Try it
Tally the lines below that hold the string "FIXED", and give only the tally.

Data shown
====================

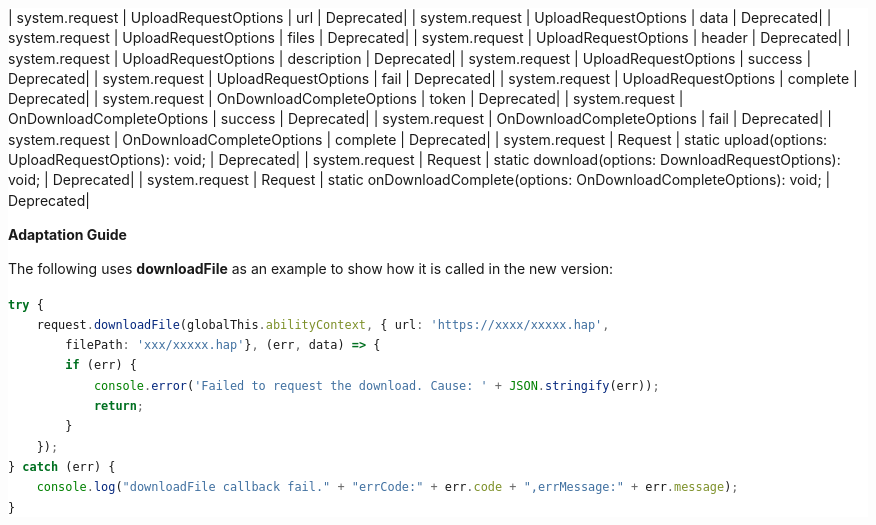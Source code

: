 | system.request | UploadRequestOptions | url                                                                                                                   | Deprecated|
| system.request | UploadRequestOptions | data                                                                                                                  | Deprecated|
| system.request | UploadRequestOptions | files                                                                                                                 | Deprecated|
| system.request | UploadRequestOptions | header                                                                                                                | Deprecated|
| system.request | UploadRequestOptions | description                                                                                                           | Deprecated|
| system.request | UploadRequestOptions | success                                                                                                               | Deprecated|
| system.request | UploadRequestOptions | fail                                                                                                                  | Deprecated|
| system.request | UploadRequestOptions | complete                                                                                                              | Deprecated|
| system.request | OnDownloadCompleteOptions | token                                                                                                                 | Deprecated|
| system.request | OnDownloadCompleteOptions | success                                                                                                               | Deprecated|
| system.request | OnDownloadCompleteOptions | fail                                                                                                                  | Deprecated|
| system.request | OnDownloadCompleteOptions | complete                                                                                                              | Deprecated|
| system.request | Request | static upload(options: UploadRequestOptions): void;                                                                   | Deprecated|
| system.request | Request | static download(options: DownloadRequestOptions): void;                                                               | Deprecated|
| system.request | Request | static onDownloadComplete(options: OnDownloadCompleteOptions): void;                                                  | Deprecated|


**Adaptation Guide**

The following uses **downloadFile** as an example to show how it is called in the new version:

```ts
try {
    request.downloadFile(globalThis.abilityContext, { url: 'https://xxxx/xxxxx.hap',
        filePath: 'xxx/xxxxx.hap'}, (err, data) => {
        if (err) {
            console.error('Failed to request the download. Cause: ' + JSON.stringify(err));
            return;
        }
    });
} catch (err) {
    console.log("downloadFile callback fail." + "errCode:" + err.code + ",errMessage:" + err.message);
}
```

====================

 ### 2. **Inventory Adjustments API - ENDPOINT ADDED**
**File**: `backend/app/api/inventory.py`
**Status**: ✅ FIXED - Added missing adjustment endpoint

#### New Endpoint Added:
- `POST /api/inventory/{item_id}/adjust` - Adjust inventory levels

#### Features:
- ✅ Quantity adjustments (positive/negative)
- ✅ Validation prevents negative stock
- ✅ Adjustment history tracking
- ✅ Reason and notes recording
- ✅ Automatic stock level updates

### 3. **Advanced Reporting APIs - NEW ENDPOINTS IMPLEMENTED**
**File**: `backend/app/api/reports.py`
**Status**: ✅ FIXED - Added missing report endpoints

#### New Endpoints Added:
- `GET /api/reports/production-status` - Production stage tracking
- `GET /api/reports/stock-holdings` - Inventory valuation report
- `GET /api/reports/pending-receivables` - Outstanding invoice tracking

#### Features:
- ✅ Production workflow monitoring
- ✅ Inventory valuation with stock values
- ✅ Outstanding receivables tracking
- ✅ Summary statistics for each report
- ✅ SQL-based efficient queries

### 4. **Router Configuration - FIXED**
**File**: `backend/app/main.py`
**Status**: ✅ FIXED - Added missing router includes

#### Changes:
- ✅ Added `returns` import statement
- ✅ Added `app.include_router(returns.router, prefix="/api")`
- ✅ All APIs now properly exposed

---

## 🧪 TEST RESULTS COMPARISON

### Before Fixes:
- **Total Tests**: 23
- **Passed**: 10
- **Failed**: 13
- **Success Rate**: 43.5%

====================

Result
4